## Listed records
──────────

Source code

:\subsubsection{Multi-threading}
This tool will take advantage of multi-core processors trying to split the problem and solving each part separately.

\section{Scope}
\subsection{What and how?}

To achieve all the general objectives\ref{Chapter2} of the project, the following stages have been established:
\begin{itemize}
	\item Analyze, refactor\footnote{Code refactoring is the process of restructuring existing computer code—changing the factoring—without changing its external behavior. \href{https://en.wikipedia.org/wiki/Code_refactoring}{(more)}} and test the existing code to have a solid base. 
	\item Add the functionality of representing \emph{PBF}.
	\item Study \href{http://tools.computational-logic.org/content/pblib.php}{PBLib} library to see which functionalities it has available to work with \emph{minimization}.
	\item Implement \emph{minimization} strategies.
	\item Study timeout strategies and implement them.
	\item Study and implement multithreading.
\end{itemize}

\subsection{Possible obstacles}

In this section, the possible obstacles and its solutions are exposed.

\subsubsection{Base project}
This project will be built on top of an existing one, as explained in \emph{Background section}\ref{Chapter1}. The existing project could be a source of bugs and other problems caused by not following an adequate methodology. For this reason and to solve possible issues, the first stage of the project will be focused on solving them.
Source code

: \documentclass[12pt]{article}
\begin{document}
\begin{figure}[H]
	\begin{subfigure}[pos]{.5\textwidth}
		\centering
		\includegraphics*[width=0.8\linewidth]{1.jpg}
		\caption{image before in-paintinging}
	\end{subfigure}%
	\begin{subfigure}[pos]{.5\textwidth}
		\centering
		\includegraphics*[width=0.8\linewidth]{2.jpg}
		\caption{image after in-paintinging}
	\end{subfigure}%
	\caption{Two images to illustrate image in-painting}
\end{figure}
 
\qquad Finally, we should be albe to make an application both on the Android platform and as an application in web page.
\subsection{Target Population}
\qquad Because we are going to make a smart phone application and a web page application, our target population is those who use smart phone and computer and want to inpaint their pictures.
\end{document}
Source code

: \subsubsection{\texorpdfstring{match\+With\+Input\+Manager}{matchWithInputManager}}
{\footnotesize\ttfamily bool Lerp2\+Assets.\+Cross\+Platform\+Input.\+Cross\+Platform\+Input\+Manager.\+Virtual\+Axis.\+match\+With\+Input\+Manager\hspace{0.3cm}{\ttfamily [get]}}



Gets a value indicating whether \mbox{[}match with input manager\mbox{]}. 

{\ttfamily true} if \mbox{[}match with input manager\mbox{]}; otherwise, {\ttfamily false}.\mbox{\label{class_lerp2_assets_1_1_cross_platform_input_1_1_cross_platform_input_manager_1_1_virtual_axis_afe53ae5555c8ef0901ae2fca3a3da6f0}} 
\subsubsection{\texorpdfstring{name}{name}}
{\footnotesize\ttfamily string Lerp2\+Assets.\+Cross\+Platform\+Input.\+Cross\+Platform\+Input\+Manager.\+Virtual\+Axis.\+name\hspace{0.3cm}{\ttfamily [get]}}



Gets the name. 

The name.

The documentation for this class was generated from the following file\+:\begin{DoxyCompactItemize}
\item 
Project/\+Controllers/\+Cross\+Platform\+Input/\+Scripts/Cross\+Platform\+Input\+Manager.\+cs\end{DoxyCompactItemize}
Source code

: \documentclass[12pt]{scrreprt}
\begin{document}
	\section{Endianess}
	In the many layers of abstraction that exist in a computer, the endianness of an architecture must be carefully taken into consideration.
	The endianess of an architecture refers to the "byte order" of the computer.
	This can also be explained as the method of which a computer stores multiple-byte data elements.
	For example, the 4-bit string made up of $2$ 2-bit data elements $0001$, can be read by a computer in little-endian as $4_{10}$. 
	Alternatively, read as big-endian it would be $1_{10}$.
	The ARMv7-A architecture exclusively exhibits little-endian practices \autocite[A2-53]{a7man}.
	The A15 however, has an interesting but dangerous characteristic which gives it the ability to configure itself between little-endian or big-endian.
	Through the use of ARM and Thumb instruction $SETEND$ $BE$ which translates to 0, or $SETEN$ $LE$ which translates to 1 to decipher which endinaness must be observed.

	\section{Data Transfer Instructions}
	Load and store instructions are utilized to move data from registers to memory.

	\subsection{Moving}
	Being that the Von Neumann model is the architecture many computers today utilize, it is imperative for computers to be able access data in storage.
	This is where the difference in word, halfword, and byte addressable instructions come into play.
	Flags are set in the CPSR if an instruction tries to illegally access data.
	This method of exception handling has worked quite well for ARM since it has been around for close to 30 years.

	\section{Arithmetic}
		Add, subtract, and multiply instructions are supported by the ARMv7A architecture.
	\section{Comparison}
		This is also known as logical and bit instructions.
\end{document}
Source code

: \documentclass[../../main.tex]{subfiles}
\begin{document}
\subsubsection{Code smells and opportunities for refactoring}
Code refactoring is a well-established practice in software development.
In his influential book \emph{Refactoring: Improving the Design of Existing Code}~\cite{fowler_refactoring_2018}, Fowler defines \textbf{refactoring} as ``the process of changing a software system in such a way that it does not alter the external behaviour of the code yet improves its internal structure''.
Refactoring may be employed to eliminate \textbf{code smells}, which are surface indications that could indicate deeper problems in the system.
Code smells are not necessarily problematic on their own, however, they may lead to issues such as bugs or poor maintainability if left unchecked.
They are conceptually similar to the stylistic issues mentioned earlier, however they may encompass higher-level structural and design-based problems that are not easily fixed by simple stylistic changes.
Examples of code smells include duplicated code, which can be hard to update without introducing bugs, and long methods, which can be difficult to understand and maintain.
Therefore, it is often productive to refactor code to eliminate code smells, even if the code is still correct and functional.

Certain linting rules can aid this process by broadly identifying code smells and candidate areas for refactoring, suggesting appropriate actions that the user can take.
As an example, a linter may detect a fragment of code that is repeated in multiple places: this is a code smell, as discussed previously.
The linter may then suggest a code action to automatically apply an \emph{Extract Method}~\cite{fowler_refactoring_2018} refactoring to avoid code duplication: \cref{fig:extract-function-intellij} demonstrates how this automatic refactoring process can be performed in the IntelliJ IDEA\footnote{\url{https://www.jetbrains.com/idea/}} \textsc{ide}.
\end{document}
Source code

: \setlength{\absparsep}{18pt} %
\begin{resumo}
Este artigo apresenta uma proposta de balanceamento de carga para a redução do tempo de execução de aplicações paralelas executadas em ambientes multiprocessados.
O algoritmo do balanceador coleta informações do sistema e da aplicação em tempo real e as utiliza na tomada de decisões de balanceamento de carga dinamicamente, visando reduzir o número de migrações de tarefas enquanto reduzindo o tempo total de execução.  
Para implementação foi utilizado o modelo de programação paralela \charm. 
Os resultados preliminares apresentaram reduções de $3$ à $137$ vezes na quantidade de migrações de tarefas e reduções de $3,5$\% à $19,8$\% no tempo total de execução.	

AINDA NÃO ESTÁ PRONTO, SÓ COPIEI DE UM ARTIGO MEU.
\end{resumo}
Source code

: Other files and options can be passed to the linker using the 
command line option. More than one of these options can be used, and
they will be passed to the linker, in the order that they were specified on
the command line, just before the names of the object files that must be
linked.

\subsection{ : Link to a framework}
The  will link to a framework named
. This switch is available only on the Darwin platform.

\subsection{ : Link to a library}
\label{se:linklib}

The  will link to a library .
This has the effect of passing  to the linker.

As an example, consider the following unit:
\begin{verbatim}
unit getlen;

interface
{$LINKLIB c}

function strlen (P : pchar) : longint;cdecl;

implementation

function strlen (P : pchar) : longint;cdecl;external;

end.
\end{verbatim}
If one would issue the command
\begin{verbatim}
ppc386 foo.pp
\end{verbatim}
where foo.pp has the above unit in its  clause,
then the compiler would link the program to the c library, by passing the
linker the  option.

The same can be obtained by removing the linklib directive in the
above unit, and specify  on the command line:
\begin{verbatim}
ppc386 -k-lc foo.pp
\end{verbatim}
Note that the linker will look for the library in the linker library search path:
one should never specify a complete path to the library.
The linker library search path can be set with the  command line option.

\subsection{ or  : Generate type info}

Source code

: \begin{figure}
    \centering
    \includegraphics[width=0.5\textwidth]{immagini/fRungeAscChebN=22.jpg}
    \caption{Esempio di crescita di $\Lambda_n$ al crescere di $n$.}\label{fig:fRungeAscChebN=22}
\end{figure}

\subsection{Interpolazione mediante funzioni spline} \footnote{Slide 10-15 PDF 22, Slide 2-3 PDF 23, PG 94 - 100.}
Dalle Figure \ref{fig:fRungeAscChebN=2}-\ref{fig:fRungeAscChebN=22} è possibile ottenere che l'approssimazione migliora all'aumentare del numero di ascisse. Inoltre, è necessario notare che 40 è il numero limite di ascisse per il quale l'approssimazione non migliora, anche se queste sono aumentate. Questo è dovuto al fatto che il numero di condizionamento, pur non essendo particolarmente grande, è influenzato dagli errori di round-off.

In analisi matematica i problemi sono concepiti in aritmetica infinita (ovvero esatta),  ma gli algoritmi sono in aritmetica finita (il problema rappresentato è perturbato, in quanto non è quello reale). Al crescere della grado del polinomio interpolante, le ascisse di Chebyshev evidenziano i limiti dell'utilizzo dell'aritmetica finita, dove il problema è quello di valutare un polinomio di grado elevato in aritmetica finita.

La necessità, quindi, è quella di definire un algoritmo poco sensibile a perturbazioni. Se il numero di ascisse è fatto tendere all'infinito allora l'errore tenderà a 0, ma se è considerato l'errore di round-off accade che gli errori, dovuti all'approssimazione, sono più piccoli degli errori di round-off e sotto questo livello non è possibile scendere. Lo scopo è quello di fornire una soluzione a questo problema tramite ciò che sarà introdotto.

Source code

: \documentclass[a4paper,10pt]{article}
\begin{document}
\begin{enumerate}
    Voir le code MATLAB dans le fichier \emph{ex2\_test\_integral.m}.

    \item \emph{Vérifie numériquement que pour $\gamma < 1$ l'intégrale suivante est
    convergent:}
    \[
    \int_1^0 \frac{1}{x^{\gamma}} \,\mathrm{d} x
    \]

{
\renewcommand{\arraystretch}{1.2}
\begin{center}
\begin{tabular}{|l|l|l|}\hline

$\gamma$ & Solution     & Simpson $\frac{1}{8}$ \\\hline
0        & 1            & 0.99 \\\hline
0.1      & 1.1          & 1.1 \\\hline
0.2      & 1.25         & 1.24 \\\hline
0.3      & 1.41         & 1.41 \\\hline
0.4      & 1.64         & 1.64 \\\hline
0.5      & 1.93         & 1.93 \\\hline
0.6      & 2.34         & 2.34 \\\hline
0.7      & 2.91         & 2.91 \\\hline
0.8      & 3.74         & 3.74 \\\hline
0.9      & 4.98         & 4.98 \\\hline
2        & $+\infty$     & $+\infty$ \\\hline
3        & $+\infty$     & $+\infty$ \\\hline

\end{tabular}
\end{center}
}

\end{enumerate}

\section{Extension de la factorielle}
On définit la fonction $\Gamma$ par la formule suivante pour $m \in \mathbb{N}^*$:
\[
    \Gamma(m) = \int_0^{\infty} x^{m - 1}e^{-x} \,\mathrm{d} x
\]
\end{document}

──────────

## Exercise
Look through the listing and extract every line with "linewidth" in it.

## Task output
		\includegraphics*[width=0.8\linewidth]{1.jpg}
		\includegraphics*[width=0.8\linewidth]{2.jpg}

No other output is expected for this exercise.